States and National Assn. Wholesale-Distributors says the plastic law discriminates against businesses that sell to the state in two ways: by forcing them to change or change their plastic packaging and by giving the state authority to the cooperative, empowering a private entity to regulate and impose taxes and fees on businesses that sell in California.
“California does not have the right to dictate the policies of the rest of the state,” said Eric Hoplin, president and chief executive officer of the trade group, in a statement. “Because this Act extends the reach of California laws far beyond its borders and brings its conduct entirely out of touch with California, the Act violates the principles of federalism, the horizontal separation of powers, and due process.”
In addition, attorneys general say the law stifles their freedom of speech by forcing companies to join and sponsor corporate speech they may disagree with.
Hoplin and his organization filed a similar lawsuit in Oregon in February. Oregon has a single-use plastic law. A federal judge has blocked implementation of that law. The trial begins on July 13.
Heidi Sanborn, executive director and CEO of the National Stewardship Action Council, which advocates for producer responsibility and the circular economy, said in May that both SB 54 and the Oregon law were public policies “passed by legislatures and implemented with federal oversight.”

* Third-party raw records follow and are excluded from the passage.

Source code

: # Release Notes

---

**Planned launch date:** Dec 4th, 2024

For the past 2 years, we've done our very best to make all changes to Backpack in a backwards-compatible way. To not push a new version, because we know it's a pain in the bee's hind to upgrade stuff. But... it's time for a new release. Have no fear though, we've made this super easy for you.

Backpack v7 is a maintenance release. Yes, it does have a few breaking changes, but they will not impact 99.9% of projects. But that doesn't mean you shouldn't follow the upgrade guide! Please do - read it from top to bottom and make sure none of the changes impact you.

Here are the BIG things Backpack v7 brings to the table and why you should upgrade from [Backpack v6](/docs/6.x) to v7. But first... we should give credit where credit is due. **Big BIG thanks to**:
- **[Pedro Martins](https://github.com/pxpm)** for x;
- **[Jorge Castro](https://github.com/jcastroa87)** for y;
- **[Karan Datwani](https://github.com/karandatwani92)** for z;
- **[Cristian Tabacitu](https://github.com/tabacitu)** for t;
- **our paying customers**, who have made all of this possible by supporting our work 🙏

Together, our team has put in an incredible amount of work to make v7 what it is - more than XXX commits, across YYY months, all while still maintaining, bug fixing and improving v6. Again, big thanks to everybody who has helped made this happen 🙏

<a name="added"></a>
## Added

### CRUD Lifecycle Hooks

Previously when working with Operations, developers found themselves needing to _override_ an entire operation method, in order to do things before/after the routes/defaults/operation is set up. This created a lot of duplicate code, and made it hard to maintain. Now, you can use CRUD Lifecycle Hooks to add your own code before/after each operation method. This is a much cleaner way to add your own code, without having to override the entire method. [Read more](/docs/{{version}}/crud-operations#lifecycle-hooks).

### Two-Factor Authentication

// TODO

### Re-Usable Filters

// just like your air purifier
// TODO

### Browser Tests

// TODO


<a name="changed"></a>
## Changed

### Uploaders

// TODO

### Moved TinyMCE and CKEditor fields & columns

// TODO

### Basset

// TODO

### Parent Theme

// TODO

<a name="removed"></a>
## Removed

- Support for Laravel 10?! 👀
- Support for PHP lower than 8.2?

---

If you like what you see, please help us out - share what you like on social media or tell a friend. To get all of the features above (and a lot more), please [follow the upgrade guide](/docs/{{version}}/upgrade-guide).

He said the rules create clear and consistent rules so all producers contribute appropriately to the costs of recycling and waste management.
Meanwhile, environmental groups are also unhappy.
On June 2, Oceana, the Natural Resources Defense Council and the Californians Against Waste Foundation filed a lawsuit in San Francisco Superior Court.
They suspect that the final rules of the law, which were written and approved by the government's waste disposal agency, include exclusions from large categories of plastic packaging that companies can use forever. In addition, they say the regulations also allow polluting recycling technologies, such as chemical recycling, that were prohibited by the law as originally written.
“While SB 54 remains a huge success as a state law to reduce single-use plastic, some of the final regulations implementing this law undermine the legislative intent,” said Christy Leavitt, Oceana's executive director of the campaign, in a statement.